When I first graduated and began to work “in the field” – a long, LONG time ago – I knew less about the populations I wanted to work with and more about what populations I wanted to avoid. I didn’t have a niche, but I knew what seemed too hard to work with. I found myself avoiding at first what I considered “the doozies”. I avoided the psychotic disorders. I avoided autism. I avoided trauma. And I avoided grief.
The universe is funny, though. As my career expanded I found myself suddenly working with all the populations I initially thought were “too hard”. Instead of avoiding, opportunities offered me the chance to lean in. I found myself working specifically with these populations, deepening my expertise and learning just how not limiting or difficult any of these diagnoses can be. Even grief.
Grief I think I initially avoided, not because I felt insecure in my skills; I avoided working with it because I think I wanted to avoid dealing with it. Unfortunately for me, death – and grief – is something I am intimately familiar with. I found the depths of it murky and uncomfortable. To help others in that space, I’d have to be willing to enter that space, and I did not want to do that! For me, in my early career, grief was to be avoided, personally and professionally.
As I got deeper in my career, though, I discovered that even grief could not be avoided. Not professionally… and not personally. If I was going to be a therapist of any decency, I would have to a) make sure I did the work and training to help others manage grief responsibly and b) tackle my own. In order to separate myself from the experience of others I would have to first sit with it myself. I guess before I could be helpful to others in their healing, I’d have to try to heal, myself.

And that has been the beauty of the work that I have done with my clients processing their grief. It has allowed me to see that the depths of feeling, the murkiness, the sometimes physical pain of loss that I felt is real. Through their progress and insight and effort I have been inspired to be braver. And through this work, I continued to be affirmed in my personal belief that the line between grief and love is almost imperceptible, and on the other side of that grief is a depth of love that continues to sustain us long after the loss.
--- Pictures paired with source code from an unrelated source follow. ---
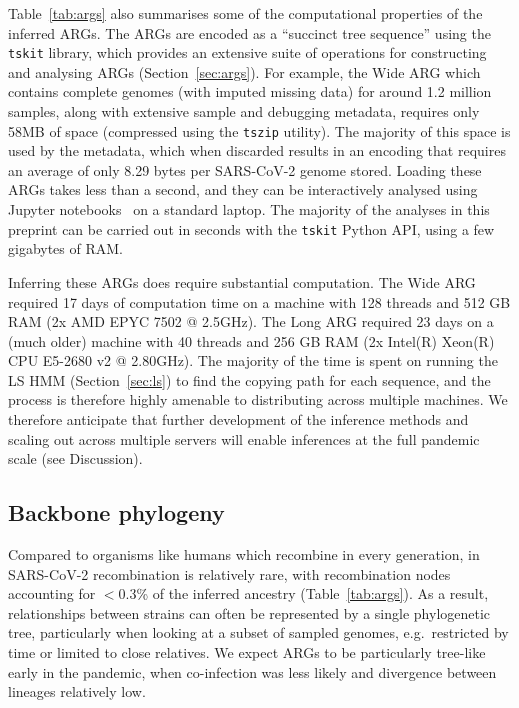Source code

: \documentclass{article}
\begin{document}
Table~\ref{tab:args} also summarises some of the computational
properties of the inferred ARGs.
The ARGs are encoded as a ``succinct tree sequence'' using
the \texttt{tskit} library, which provides an extensive
suite of operations for constructing and analysing ARGs
(Section~\ref{sec:args}). For example, the Wide ARG
which contains complete genomes (with imputed missing data)
for around 1.2 million samples, along with extensive sample
and debugging metadata, requires only 58MB of space (compressed
using the \texttt{tszip} utility). The majority of this
space is used by the metadata, which when discarded results in
an encoding that requires an average of only 8.29 bytes per
SARS-CoV-2 genome stored.
Loading these ARGs takes less than a second, and they can be interactively
analysed using Jupyter notebooks~\citep{Kluyver2016-jupyter}
on a standard laptop. The majority
of the analyses in this preprint can be carried out in seconds
with the \texttt{tskit} Python API, using a few gigabytes of RAM.

Inferring these ARGs does require substantial computation.
The Wide ARG required 17 days of computation time on a machine with
128 threads and 512 GB RAM (2x AMD EPYC 7502 @ 2.5GHz). The Long ARG
required 23 days on a (much older) machine with 40 threads and 256 GB RAM (2x
Intel(R) Xeon(R) CPU E5-2680 v2 @ 2.80GHz). The majority of the time is spent
on running the LS HMM (Section~\ref{sec:ls}) to find the copying
path for each sequence, and the process
is therefore highly amenable to distributing across multiple machines.
We therefore anticipate that further development of the
inference methods and scaling out across multiple servers will
enable inferences at the full pandemic scale
(see Discussion).

\subsection{Backbone phylogeny}
\label{sec:backbone_phylogeny}
Compared to organisms like humans which recombine in every generation,
in SARS-CoV-2 recombination is relatively rare, with recombination nodes accounting
for $<$0.3\% of the inferred ancestry (Table~\ref{tab:args}). As a result,
relationships between strains can often be represented by a
single phylogenetic tree, particularly when looking at
a subset of sampled genomes, e.g.\ restricted by time or limited to close
relatives. We expect ARGs to be particularly tree-like
early in the pandemic, when co-infection was less likely and divergence between
lineages relatively low.
\end{document}
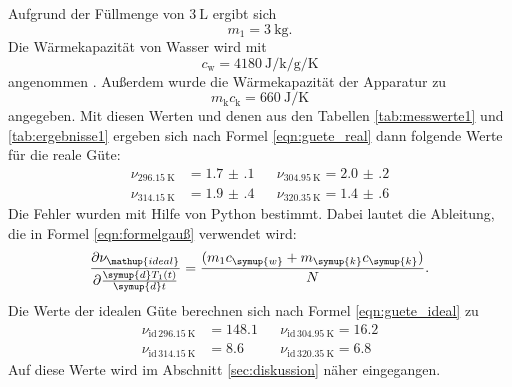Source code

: \documentclass[
  bibliography=totoc,     %
  captions=tableheading,  %
  titlepage=firstiscover, %
]{scrartcl}
\begin{document}
Aufgrund der Füllmenge von $\SI{3}{\liter}$ ergibt sich
\begin{equation}
  m_1 = \SI{3}{\kilo\gram}.
\end{equation}
Die Wärmekapazität von Wasser wird mit
\begin{equation}
  c_\mathup{w} = \SI{4180}{\joule\per\kilo\per\gram\per\kelvin}
\end{equation}
angenommen \cite{dulong}.
Außerdem wurde die Wärmekapazität der Apparatur zu
\begin{equation}
  m_\mathup{k}c_\mathup{k} = \SI{660}{\joule\per\kelvin}
\end{equation}
angegeben.
Mit diesen Werten und denen aus den Tabellen \ref{tab:messwerte1} und \ref{tab:ergebnisse1}
ergeben sich nach Formel \eqref{eqn:guete_real} dann folgende Werte für die reale Güte:
\begin{align}
  \nu_{\SI{296.15}{\kelvin}} &= \num{1.7(1)} & &\nu_{\SI{304.95}{\kelvin}} = \num{2.0(2)}\\
  \nu_{\SI{314.15}{\kelvin}} &= \num{1.9(4)} & &\nu_{\SI{320.35}{\kelvin}} = \num{1.4(6)}
\end{align}
Die Fehler wurden mit Hilfe von Python bestimmt.
Dabei lautet die Ableitung, die in Formel \eqref{eqn:formelgauß} verwendet wird:
\begin{equation}
  \frac{\partial \nu_\mathup{ideal}}{\partial \frac{\symup{d} T_1 \left( t \right)}{\symup{d} t}} = \frac{(m_1c_\symup{w}+m_\symup{k}c_\symup{k})}{N}.
\end{equation}
Die Werte der idealen Güte berechnen sich nach Formel \eqref{eqn:guete_ideal} zu
\begin{align}
  \nu_{\text{id}\,\SI{296.15}{\kelvin}} &= \num{148.1} & &\nu_{\text{id}\,\SI{304.95}{\kelvin}} = \num{16.2}\\
  \nu_{\text{id}\,\SI{314.15}{\kelvin}} &= \num{8.6} & &\nu_{\text{id}\,\SI{320.35}{\kelvin}} = \num{6.8}
\end{align}
Auf diese Werte wird im Abschnitt \ref{sec:diskussion} näher eingegangen.
\clearpage
\end{document}
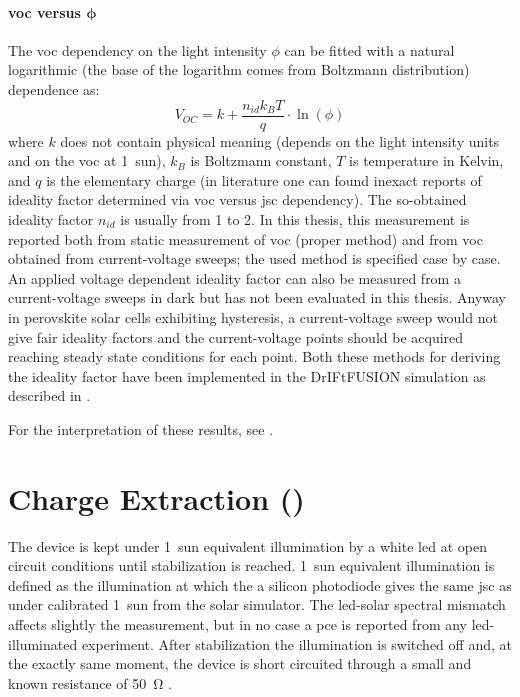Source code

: \paragraph{\Gls{voc} versus $\bm{\phi}$}\label{methods_voc_intensity} The \gls{voc} dependency on the light intensity $\phi$ can be fitted with a natural logarithmic (the base of the logarithm comes from Boltzmann distribution) dependence as:
$$V_{OC} = k + \frac{n_{id} k_B T}{q}\cdot\ln(\phi)$$
where $k$ does not contain physical meaning (depends on the light intensity units and on the \gls{voc} at 1~sun), $k_B$ is Boltzmann constant, $T$ is temperature in Kelvin, and $q$ is the elementary charge\cite{Calado2018b} (in literature one can found inexact reports of ideality factor determined via \gls{voc} versus \gls{jsc} dependency). The so-obtained ideality factor $n_{id}$ is usually from 1 to 2. In this thesis, this measurement is reported both from static measurement of \gls{voc} (proper method) and from \gls{voc} obtained from current-voltage sweeps; the used method is specified case by case.	An applied voltage dependent ideality factor can also be measured from a current-voltage sweeps in dark but has not been evaluated in this thesis. Anyway in perovskite solar cells exhibiting hysteresis, a current-voltage sweep would not give fair ideality factors and the current-voltage points should be acquired reaching steady state conditions for each point. Both these methods for deriving the ideality factor have been implemented in the DrIFtFUSION simulation as described in .

For the interpretation of these results, see .

\section{Charge Extraction ()}

The device is kept under 1~sun equivalent illumination by a white \gls{led} at open circuit conditions until stabilization is reached. 1~sun equivalent illumination is defined as the illumination at which the a silicon photodiode gives the same \gls{jsc} as under calibrated 1~sun from the solar simulator. The \gls{led}-solar spectral mismatch affects slightly the measurement, but in no case a \gls{pce} is reported from any \gls{led}-illuminated experiment. After stabilization the illumination is switched off and, at the exactly same moment, the device is short circuited through a small and known resistance of \SI{50}{\ohm} \cite{Duffy2000}.

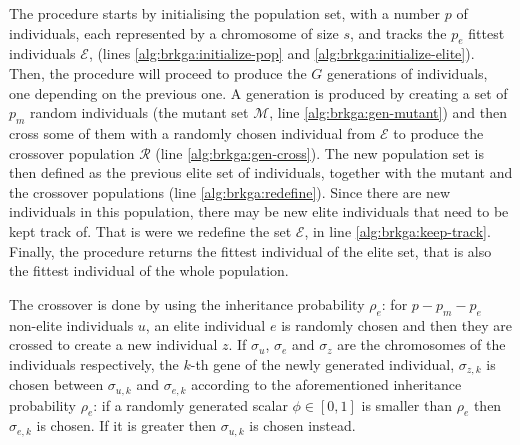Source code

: \hfill

The procedure starts by initialising the population set, with a number $p$ of individuals,
each represented by a chromosome of size $s$, and tracks the $p_e$ fittest individuals
$\mathcal{E}$, (lines \ref{alg:brkga:initialize-pop} and \ref{alg:brkga:initialize-elite}).
Then, the procedure will proceed to produce the $G$ generations of individuals, one depending
on the previous one. A generation is produced by creating a set of $p_m$ random individuals
(the mutant set $\mathcal{M}$, line \ref{alg:brkga:gen-mutant}) and then cross some of them
with a randomly chosen individual from $\mathcal{E}$ to produce the crossover population
$\mathcal{R}$ (line \ref{alg:brkga:gen-cross}). The new population set is then defined as the
previous elite set of individuals, together with the mutant and the crossover populations
(line \ref{alg:brkga:redefine}). Since there are new individuals in this population, there may
be new elite individuals that need to be kept track of. That is were we redefine the set
$\mathcal{E}$, in line \ref{alg:brkga:keep-track}. Finally, the procedure returns the fittest
individual of the elite set, that is also the fittest individual of the whole population.

\hfill

The crossover is done by using the inheritance probability $\rho_e$: for $p - p_m - p_e$
non-elite individuals $u$, an elite individual $e$ is randomly chosen and then they are
crossed to create a new individual $z$. If $\sigma_u$, $\sigma_e$ and $\sigma_z$ are the
chromosomes of the individuals respectively, the $k$-th gene of the newly generated
individual, $\sigma_{z, k}$ is chosen between $\sigma_{u, k}$ and $\sigma_{e, k}$ according
to the aforementioned inheritance probability $\rho_e$: if a randomly generated scalar
$\phi \in [0, 1]$ is smaller than $\rho_e$ then $\sigma_{e, k}$ is chosen. If it is greater
then $\sigma_{u, k}$ is chosen instead.

\hfill

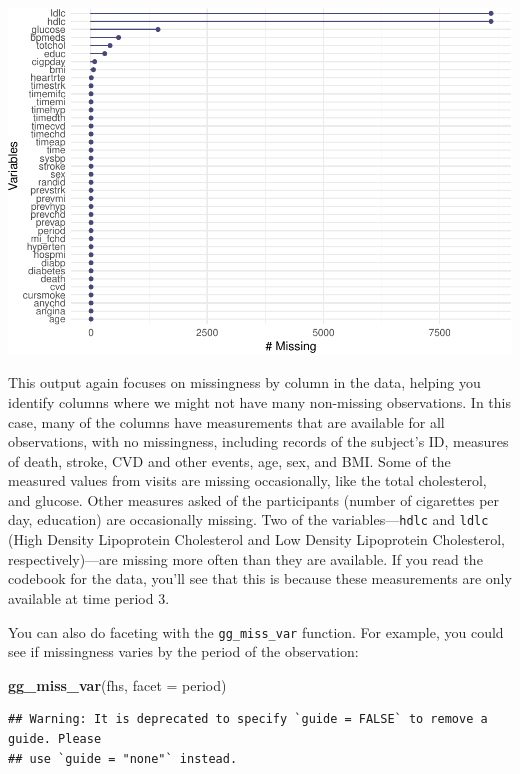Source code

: \documentclass[
]{book}
\newenvironment{Shaded}{\begin{snugshade}}{\end{snugshade}}
\newcommand{\DataTypeTok}[1]{\textcolor[rgb]{0.13,0.29,0.53}{#1}}
\newcommand{\KeywordTok}[1]{\textcolor[rgb]{0.13,0.29,0.53}{\textbf{#1}}}
\newcommand{\NormalTok}[1]{#1}
\begin{document}
\includegraphics{adv_epi_analysis_files/figure-latex/unnamed-chunk-174-1.pdf}

This output again focuses on missingness by column in the data, helping you identify columns where we might not have many non-missing observations.
In this case, many of the columns have measurements that are available for all observations, with no missingness,
including records of the subject's ID, measures of death, stroke, CVD and other
events, age, sex, and BMI. Some of the measured values from visits are missing
occasionally, like the total cholesterol, and glucose. Other measures asked of
the participants (number of cigarettes per day, education) are occasionally
missing. Two of the variables---\texttt{hdlc} and \texttt{ldlc} (High Density Lipoprotein Cholesterol and Low Density Lipoprotein Cholesterol, respectively)---are missing more often than
they are available. If you read the codebook for the data, you'll see that this is because these measurements are only available at time period 3.

You can also do faceting with the \texttt{gg\_miss\_var} function. For
example, you could see if missingness varies by the period of the observation:

\begin{Shaded}
\begin{Highlighting}[]
\KeywordTok{gg_miss_var}\NormalTok{(fhs, }\DataTypeTok{facet =}\NormalTok{ period)}
\end{Highlighting}
\end{Shaded}

\begin{verbatim}
## Warning: It is deprecated to specify `guide = FALSE` to remove a guide. Please
## use `guide = "none"` instead.
\end{verbatim}
\end{document}
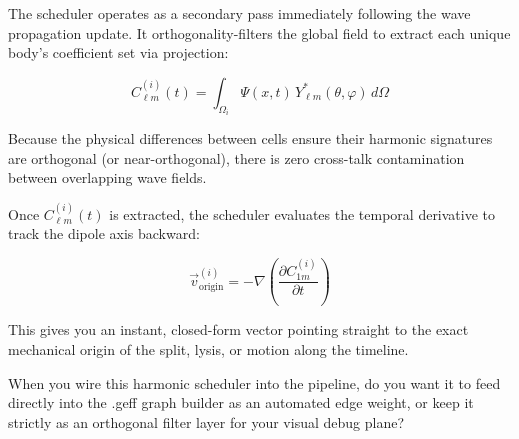 The scheduler operates as a secondary pass immediately following the wave propagation update. It orthogonality-filters the global field to extract each unique body's coefficient set via projection:

\[
C_{\ell m}^{(i)}(t) = \int_{\Omega_i} \Psi(x, t)\, Y_{\ell m}^{*}(\theta, \varphi)\, d\Omega
\]

Because the physical differences between cells ensure their harmonic signatures are orthogonal (or near-orthogonal), there is zero cross-talk contamination between overlapping wave fields.

Once \(C_{\ell m}^{(i)}(t)\) is extracted, the scheduler evaluates the temporal derivative to track the dipole axis backward:

\[
\vec{v}_{\text{origin}}^{(i)} = -\nabla \left( \frac{\partial C_{1m}^{(i)}}{\partial t} \right)
\]

This gives you an instant, closed-form vector pointing straight to the exact mechanical origin of the split, lysis, or motion along the timeline.

When you wire this harmonic scheduler into the pipeline, do you want it to feed directly into the .geff graph builder as an automated edge weight, or keep it strictly as an orthogonal filter layer for your visual debug plane?

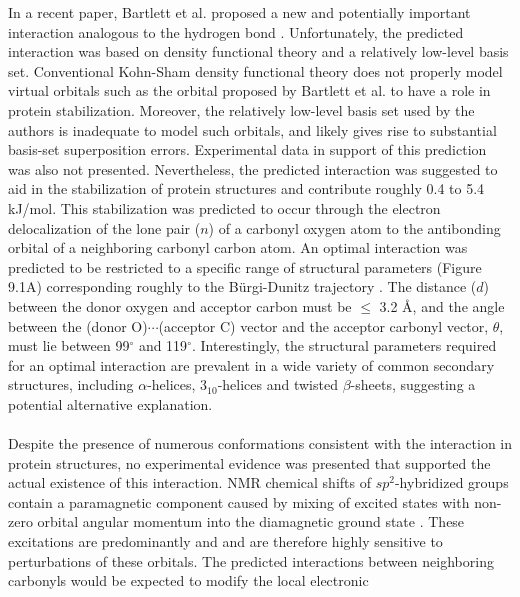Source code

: \begin{doublespace}
In a recent paper, Bartlett et al. proposed a new and potentially
important interaction analogous to the hydrogen bond
\cite{bartlett:ncb2010}. Unfortunately, the predicted \npistar{}
interaction was based on density functional theory and a relatively low-level
basis set. Conventional Kohn-Sham density functional theory does not properly
model virtual orbitals  \cite{mera:physrev2009} such as the \pistar{}
orbital proposed by Bartlett et al. to have a role in protein stabilization.
Moreover, the relatively low-level basis set used by the authors is inadequate
to model such orbitals, and likely gives rise to substantial basis-set
superposition errors. Experimental data in support of this prediction was also
not presented. Nevertheless, the predicted \npistar{} interaction was suggested
to aid in the stabilization of protein structures and contribute roughly 0.4
to 5.4 kJ/mol. This stabilization was predicted to occur through the electron
delocalization of the lone pair ($n$) of a carbonyl oxygen atom to the
antibonding \pistar{} orbital of a neighboring carbonyl carbon atom. An
optimal \npistar{} interaction was predicted to be restricted to a specific
range of structural parameters (Figure 9.1A) corresponding roughly to the
B\"{u}rgi-Dunitz trajectory \cite{burgi:jacs1973}.
The distance ($d$) between the donor oxygen and acceptor
carbon must be $\leq$ 3.2 \r{A}, and the angle between the
(donor O)$\cdots$(acceptor C) vector and the acceptor carbonyl vector,
$\theta$, must lie between 99$^\circ$ and 119$^\circ$. Interestingly, the
structural parameters required for an optimal \npistar{} interaction are
prevalent in a wide variety of common secondary structures, including
$\alpha$-helices, $3_{10}$-helices and twisted $\beta$-sheets, suggesting
a potential alternative explanation.
\\\\
Despite the presence of numerous conformations consistent with the \npistar{}
interaction in protein structures, no experimental evidence was presented
that supported the actual existence of this interaction. NMR chemical shifts of
$sp^2$-hybridized groups contain a paramagnetic component caused by mixing of
excited states with non-zero orbital angular momentum into the diamagnetic
ground state \cite{ramsey:physrev1950}. These excitations are
predominantly \npistar{} and \pipistar{} and are therefore highly sensitive to
perturbations of these orbitals. The predicted \npistar{} interactions between
neighboring carbonyls would be expected to modify the local electronic

\end{doublespace}
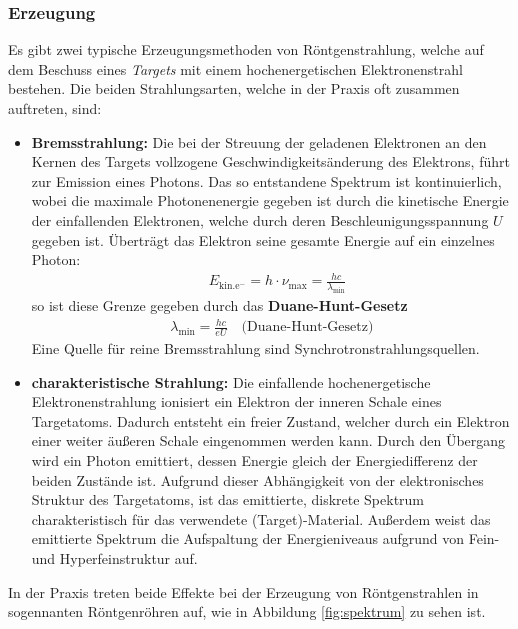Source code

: \documentclass[11pt, a4paper]{article}
\begin{document}
\subsubsection{Erzeugung}
\label{sec:röntgenerzeugung}
Es gibt zwei typische Erzeugungsmethoden von Röntgenstrahlung, welche auf dem Beschuss eines \emph{Targets} mit einem hochenergetischen Elektronenstrahl bestehen.
Die beiden Strahlungsarten, welche in der Praxis oft zusammen auftreten, sind:
\begin{itemize}
  \item \textbf{Bremsstrahlung:} Die bei der Streuung der geladenen Elektronen an den Kernen des Targets vollzogene Geschwindigkeitsänderung des Elektrons, führt zur Emission eines Photons.
  Das so entstandene Spektrum ist kontinuierlich, wobei die maximale Photonenenergie gegeben ist durch die kinetische Energie der einfallenden Elektronen, welche durch deren Beschleunigungsspannung $U$ gegeben ist.
  Überträgt das Elektron seine gesamte Energie auf ein einzelnes Photon:
  \begin{align}
    &E_\mathrm{kin. e^-} = h \cdot \nu_\mathrm{max} = \frac{hc}{\lambda_\mathrm{min}}
  \end{align}
  so ist diese Grenze gegeben durch das \textbf{Duane-Hunt-Gesetz}
  \begin{align}
    \lambda_\mathrm{min} = \frac{h c}{e U} \quad \text{(Duane-Hunt-Gesetz)}
  \end{align}
  Eine Quelle für reine Bremsstrahlung sind Synchrotronstrahlungsquellen.

  \item \textbf{charakteristische Strahlung:} Die einfallende hochenergetische Elektronenstrahlung ionisiert ein Elektron der inneren Schale eines Targetatoms.
  Dadurch entsteht ein freier Zustand, welcher durch ein Elektron einer weiter äußeren Schale eingenommen werden kann.
  Durch den Übergang wird ein Photon emittiert, dessen Energie gleich der Energiedifferenz der beiden Zustände ist.
  Aufgrund dieser Abhängigkeit von der elektronisches Struktur des Targetatoms, ist das emittierte, diskrete Spektrum charakteristisch für das verwendete (Target)-Material.
  Außerdem weist das emittierte Spektrum die Aufspaltung der Energieniveaus aufgrund von Fein- und Hyperfeinstruktur auf.
\end{itemize}
In der Praxis treten beide Effekte bei der Erzeugung von Röntgenstrahlen in sogennanten Röntgenröhren auf, wie in Abbildung \ref{fig:spektrum} zu sehen ist.
\end{document}

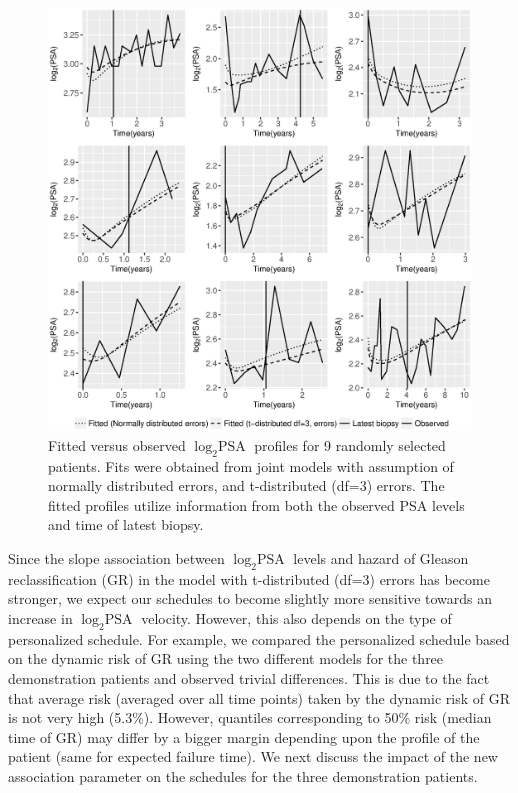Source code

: \begin{enumerate}
    \begin{figure}[!htb]
    \centerline{\includegraphics[width=\columnwidth]{images/model_fit/subject_fittedVsObserved_psa_norm_t3.eps}}
    \caption{Fitted versus observed $\log_2 \mbox{PSA}$ profiles for 9 randomly selected patients. Fits were obtained from joint models with assumption of normally distributed errors, and t-distributed (df=3) errors. The fitted profiles utilize information from both the observed PSA levels and time of latest biopsy.}
    \label{fig : subject_fittedVsObserved_psa_norm_t3}
    \end{figure}

    Since the slope association between $\log_2 \mbox{PSA}$ levels and hazard of Gleason reclassification (GR) in the model with t-distributed (df=3) errors has become stronger, we expect our schedules to become slightly more sensitive towards an increase in $\log_2 \mbox{PSA}$ velocity. However, this also depends on the type of personalized schedule. For example, we compared the personalized schedule based on the dynamic risk of GR using the two different models for the three demonstration patients and observed trivial differences. This is due to the fact that average risk (averaged over all time points) taken by the dynamic risk of GR is not very high (5.3\%). However, quantiles corresponding to 50\% risk (median time of GR) may differ by a bigger margin depending upon the profile of the patient (same for expected failure time). We next discuss the impact of the new association parameter on the schedules for the three demonstration patients.


\end{enumerate}
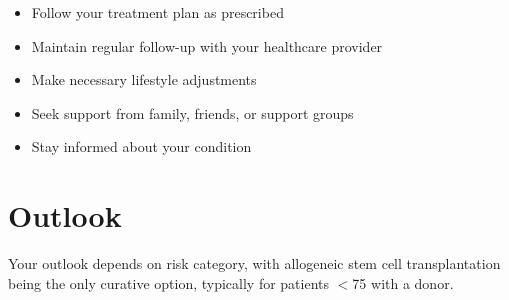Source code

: \begin{itemize}[noitemsep]
  \item Follow your treatment plan as prescribed
  \item Maintain regular follow-up with your healthcare provider
  \item Make necessary lifestyle adjustments
  \item Seek support from family, friends, or support groups
  \item Stay informed about your condition
\end{itemize}
\section{Outlook}
Your outlook depends on risk category, with allogeneic stem cell transplantation being the only curative option, typically for patients $<$75 with a donor.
Sometimes, when clients explore moments that particularly resonate, I will self disclose that I too have suffered great loss. I do so to explain a sometimes unexpected emotional response, because hey, sometimes I get caught off guard. But recently a client who has worked through a significant amount of loss reflected on that disclosure and asked if our conversations ever trigger me. It was an honest question and I gave an honest answer. I told her that instead of triggering me, it resonates with me. It validates the realness of what I felt, and also how far I’ve come. My journey is different from my clients, but their strength gives me hope on the tough days. The way they express love affirms just how much the heart can hold. My clients have taught me that grief has a purpose. I now believe that grieving is literally what we feel as our spirits heal from the wound of loss. Healing from any injury is difficult. It takes time and it is uncomfortable, and even when we have recovered we may find ourselves not fully healed to our original state. But what the process of healing teaches us about ourselves is invaluable. The gratitude that grief can give way to can be life changing. And what I know, from my own journey and from witnessing those of my my clients, is that grief – even as painful as it is – can be the door to a deeper connection with the very life we live. What an intense, overwhelming,daunting, and beatiful concept to consider. Good grief!